El HNM se ha reproducido desde 1984 por las radiodifusoras y televisoras a las 12 am, para recibir el nuevo día. Como mofa a este acto de exaltación nacional, la artista propuso horarios específicos de acuerdo con los cambios meteorológicos más drásticos durante el día, con el fin de entremezclar los sonidos del ambiente con los de su propia obra sonora.

La exposición cierra con una instalación en la cual un refrigerador que contiene fragmentos de un aparente monumento caído permanece de manera casi etérea en un espacio verde croma, tonalidad que remite inequívocamente a la artificialidad de los VFX hollywoodenses.

Andrea Ferrero (Lima, Perú, 1991) presenta Architectural Digest, compuesta de pedacería hecha de chocolate y oro comestible. A primera vista, esta pieza podría sugerir una necesidad de conservar el heroísmo contenido en los monumentos pese a su derrumbe. Sin embargo, el discurso cambia cuando imaginamos estos fragmentos entre un opulento banquete para las clases altas, mismas que consumen los remanentes de esa historia oficial a la que genealógicamente pertenecen, y son ellxs mismos quien la fagocitan, la digieren y defecan.

Andrea Ferrero, Architectural Digest, 2023. Chocolate, hoja de oro, refrigerador y pintura verde Medidas variables. Foto: Sergio López. Cortesía de la artista y Pequod Co.

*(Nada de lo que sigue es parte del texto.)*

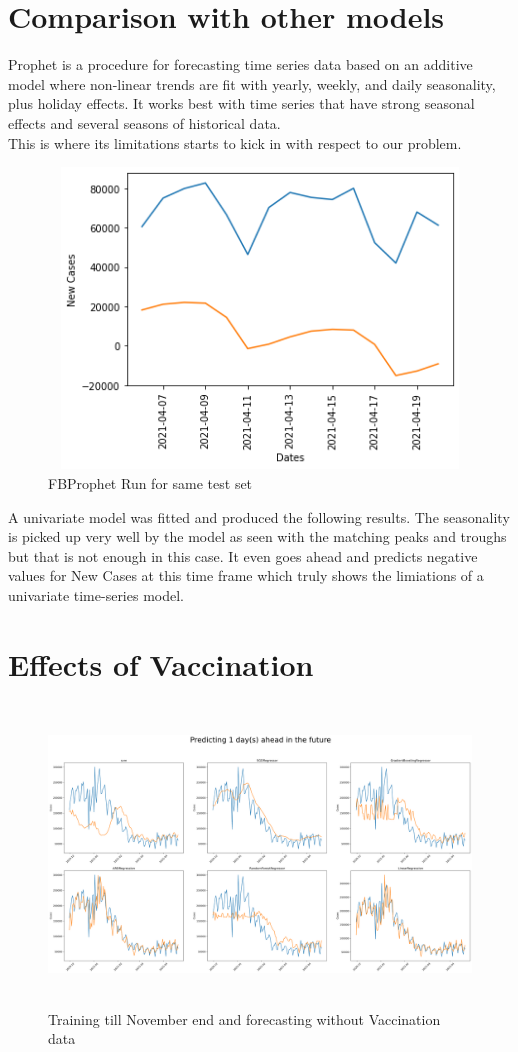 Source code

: \documentclass[12pt,a4paper]{article}
\begin{document}
\section*{Comparison with other models}
Prophet is a procedure for forecasting time series data based on an additive model where non-linear trends are fit with yearly, weekly, and daily seasonality, plus holiday effects. It works best with time series that have strong seasonal effects and several seasons of historical data.
\\
This is where its limitations starts to kick in with respect to our problem.
\begin{figure}[H]
    \centering
    \includegraphics[width=1\textwidth,height=80mm]{images/usa/fbprophetrun.png}
    \caption{FBProphet Run for same test set}
\end{figure}
A univariate model was fitted and produced the following results. The seasonality is picked up very 
well by the model as seen with the matching peaks and troughs but that is not enough in this case. It even goes ahead
and predicts negative values for New Cases at this time frame which truly shows the limiations of a 
univariate time-series model. 
\section*{Effects of Vaccination}
\begin{figure}[H]
    \centering
    \includegraphics[width=1\textwidth,height=80mm]{images/usa/vaccination_analysis.png}
    \caption{Training till November end and forecasting without Vaccination data}
\end{figure}
\end{document}
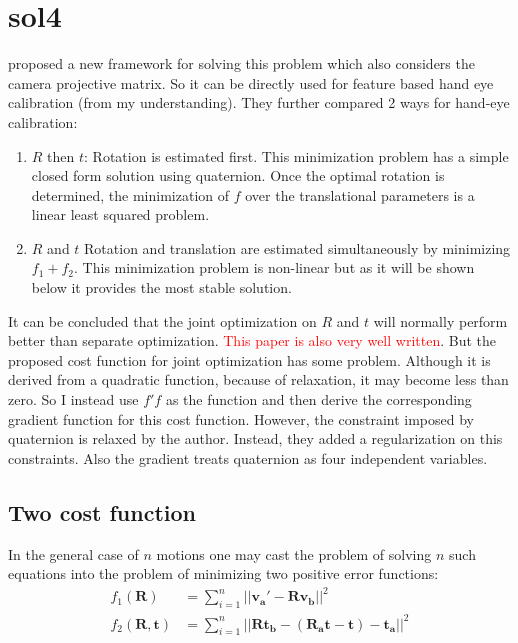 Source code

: \documentclass[a4paper]{report}
\begin{document}
\section{sol4}
\cite{horaud1995hand} proposed a new framework for solving this problem which also considers the camera projective matrix. So it can be directly used for feature based hand eye calibration (from my understanding). They further compared 2 ways for hand-eye calibration:
\begin{enumerate}
	\item $R$ then $t$: Rotation is estimated first. This minimization problem has a simple closed 
form solution using quaternion. Once the optimal rotation is determined,  
the minimization of $f$ over the translational parameters is a linear least squared problem.
	\item $R$ and $t$ Rotation and translation are estimated simultaneously by minimizing $f_1+f_2$. This
minimization problem is non-linear but as it will be shown below it provides the most stable
solution.
\end{enumerate}
It can be concluded that the joint optimization on $R$ and $t$ will normally perform better than separate optimization. \textcolor{red}{This paper is also very well written}. But the proposed cost function for joint optimization has some problem. Although it is derived from a quadratic function, because of relaxation, it may become less than zero. So I instead use $f'f$ as the function and then derive the corresponding gradient function for this cost function. However, the constraint imposed by quaternion is relaxed by the author. Instead, they added a  regularization on this constraints. Also the gradient treats quaternion as four independent variables.\\
\subsection{Two cost function}
In the general case of $n$ motions one may cast the problem of solving 
$n$ such equations into the problem of minimizing two positive error functions:
\begin{align}
f_1(\mathbf{R})&=\sum_{i=1}^{n} ||\mathbf{v_a'-Rv_b}||^2 \\
f_2(\mathbf{R,t})&=\sum_{i=1}^{n} ||\mathbf{Rt_b-(R_at-t)-t_a}||^2 
\end{align}
\end{document}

Compartir este texto nos invita a seguir pensando en Barbarismos como parte de un proceso de la práctica de ambxs, curatorial y artística, más que de una curaduría cerrada. Esta exposición busca desatar preguntas al enfrentar directamente las obras de lxs artistas con la poética propuesta por Limassol en su texto.

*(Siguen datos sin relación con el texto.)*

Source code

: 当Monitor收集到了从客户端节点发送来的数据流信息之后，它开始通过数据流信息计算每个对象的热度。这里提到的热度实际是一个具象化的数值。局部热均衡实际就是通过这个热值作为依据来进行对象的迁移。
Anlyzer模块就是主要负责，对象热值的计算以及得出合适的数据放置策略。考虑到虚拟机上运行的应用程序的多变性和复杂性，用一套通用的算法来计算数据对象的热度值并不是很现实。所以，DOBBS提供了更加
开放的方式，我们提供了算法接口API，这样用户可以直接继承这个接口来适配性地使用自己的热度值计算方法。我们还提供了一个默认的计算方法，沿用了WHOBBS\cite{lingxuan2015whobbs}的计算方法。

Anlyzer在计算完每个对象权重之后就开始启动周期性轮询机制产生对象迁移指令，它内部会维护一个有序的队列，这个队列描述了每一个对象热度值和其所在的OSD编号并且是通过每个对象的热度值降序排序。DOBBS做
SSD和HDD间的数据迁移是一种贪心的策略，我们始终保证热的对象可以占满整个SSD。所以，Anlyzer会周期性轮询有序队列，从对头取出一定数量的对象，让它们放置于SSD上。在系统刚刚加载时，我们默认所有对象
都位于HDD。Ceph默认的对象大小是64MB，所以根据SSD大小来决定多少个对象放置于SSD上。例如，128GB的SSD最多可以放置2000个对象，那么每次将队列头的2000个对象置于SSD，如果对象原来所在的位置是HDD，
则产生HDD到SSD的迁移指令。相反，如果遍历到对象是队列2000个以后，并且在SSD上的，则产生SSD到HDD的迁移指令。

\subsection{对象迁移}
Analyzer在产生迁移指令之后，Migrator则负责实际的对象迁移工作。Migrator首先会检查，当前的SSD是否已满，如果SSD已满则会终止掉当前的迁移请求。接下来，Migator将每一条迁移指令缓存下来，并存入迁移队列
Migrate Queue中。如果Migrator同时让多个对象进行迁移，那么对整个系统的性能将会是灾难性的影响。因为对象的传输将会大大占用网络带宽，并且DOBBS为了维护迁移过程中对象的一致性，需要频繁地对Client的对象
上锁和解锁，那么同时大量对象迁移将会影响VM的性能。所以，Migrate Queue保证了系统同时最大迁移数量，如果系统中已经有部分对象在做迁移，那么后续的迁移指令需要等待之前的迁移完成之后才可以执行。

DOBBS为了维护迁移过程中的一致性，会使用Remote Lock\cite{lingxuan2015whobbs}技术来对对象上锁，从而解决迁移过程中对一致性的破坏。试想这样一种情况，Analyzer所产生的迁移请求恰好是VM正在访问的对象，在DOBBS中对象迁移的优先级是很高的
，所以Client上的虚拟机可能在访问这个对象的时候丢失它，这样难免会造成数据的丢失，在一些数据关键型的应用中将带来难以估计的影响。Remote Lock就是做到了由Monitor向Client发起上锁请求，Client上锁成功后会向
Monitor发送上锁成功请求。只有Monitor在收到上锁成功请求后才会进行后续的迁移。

En este sentido, valdría la pena mencionar que si bien aquí proponemos una reflexión de cada obra en relación al orden en el que se encuentran en el espacio, no es nuestra intención hacer un recorrido lineal. Barbarismos es un espejo fragmentado, por lo que se puede articular desde otras conexiones. Estas narrativas pueden ser armónicas o encontrarse en contradicción absoluta. Estas desviaciones de la norma son así una provocación continua, en movimiento caleidoscópico y pendular. No sabemos ni pretendemos dictar su rumbo o dirección.


Barbarismos: Una exhibición colectiva a partir del poema epónimo de Ricardo Limassol se presenta del 28 de junio al 2 de septiembre de 2023 en Pequod Co., Ciudad de México. Participan Gina Arizpe, Yolanda Benalba, Andrea Ferrero, Cristian Franco, Lucía Hinojosa Gaxiola, Julián Madero Islas, Theo Michael, Raquel Moreno, Erin M. Riley, Adriana Salazar, Abril Salgado, Erick Saucedo, Sergio de la Torre.


  1. Puedes leer el texto curatorial en el sitio web de Pequod.
  2. Puedes ver un video del funcionamiento de la pieza Máquinas arriesgadas en el siguiente link: http://www.adrianasalazar.net/mquinas-arriesgadas-1
  3. Si quieres ver una versión sin sonido del video completo de Manipulación, puedes hacerlo entrando al sitio web de la artista: https://yolandabenalba.com/Manipulacion
  4. Sanctuary City Project: https://www.sanctuarycityproject.com/artists
  5. Puedes escuchar el audio completo de Sonoro Rugir en el siguiente link: https://soundcloud.com/luciahinojosa/sonoro-rugir

fernanda ramos mena

Ciudad de México, 1991. Curadora y gestora. Su investigación se centra en la noción de activismo curatorial con el objetivo de dar salida a proyectos que cuestionen las narrativas lineales, patriarcales y hegemónicas del arte. Entre 2019 y 2022 formó parte del equipo curatorial del Museo de Arte Moderno en CDMX. Además, ha curado proyectos independientes para el ASU Art Museum (Tempe, Arizona, 2022-23) y Salón Silicón y Pequod Co (2023) en CDMX. Es curadora de la obra/repositorio “Último día del verano” de la artista chilena Paulina Silva Hauyon, que desde la literatura activa los archivos personales vinculados a mujeres y sexodisidencias. Es cómplice permanente de Dinamita plataforma, iniciativa editorial enfocada en el cruce entre los activismos transfeministas, el arte y la cultura, donde co-editó la publicación de dibujo “Trazar las disidencias”.